## Task details
Go through the records and filter out every line lacking the word "proj"; copy the lines that remain.

Rendered images with source text:
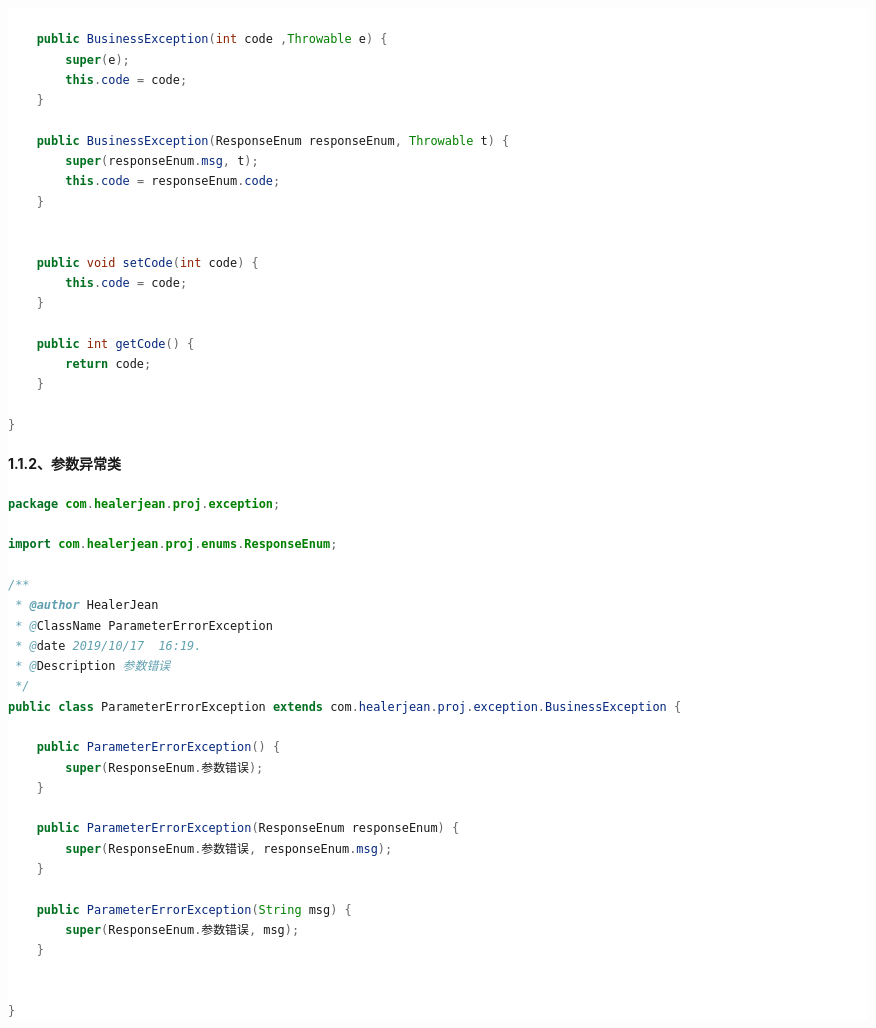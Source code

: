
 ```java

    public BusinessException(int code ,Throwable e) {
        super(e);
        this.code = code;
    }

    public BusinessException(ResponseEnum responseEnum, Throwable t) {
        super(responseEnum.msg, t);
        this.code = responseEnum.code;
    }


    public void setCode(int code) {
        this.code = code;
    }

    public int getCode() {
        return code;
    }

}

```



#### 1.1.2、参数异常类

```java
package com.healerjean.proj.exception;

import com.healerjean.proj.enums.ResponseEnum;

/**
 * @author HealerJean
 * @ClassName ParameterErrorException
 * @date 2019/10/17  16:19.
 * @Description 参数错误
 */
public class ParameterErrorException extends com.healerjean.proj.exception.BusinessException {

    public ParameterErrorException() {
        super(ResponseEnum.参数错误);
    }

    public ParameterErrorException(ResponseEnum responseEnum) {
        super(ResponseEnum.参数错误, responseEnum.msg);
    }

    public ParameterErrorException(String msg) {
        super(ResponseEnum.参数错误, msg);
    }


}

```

## Task result
package com.healerjean.proj.exception;
import com.healerjean.proj.enums.ResponseEnum;
public class ParameterErrorException extends com.healerjean.proj.exception.BusinessException {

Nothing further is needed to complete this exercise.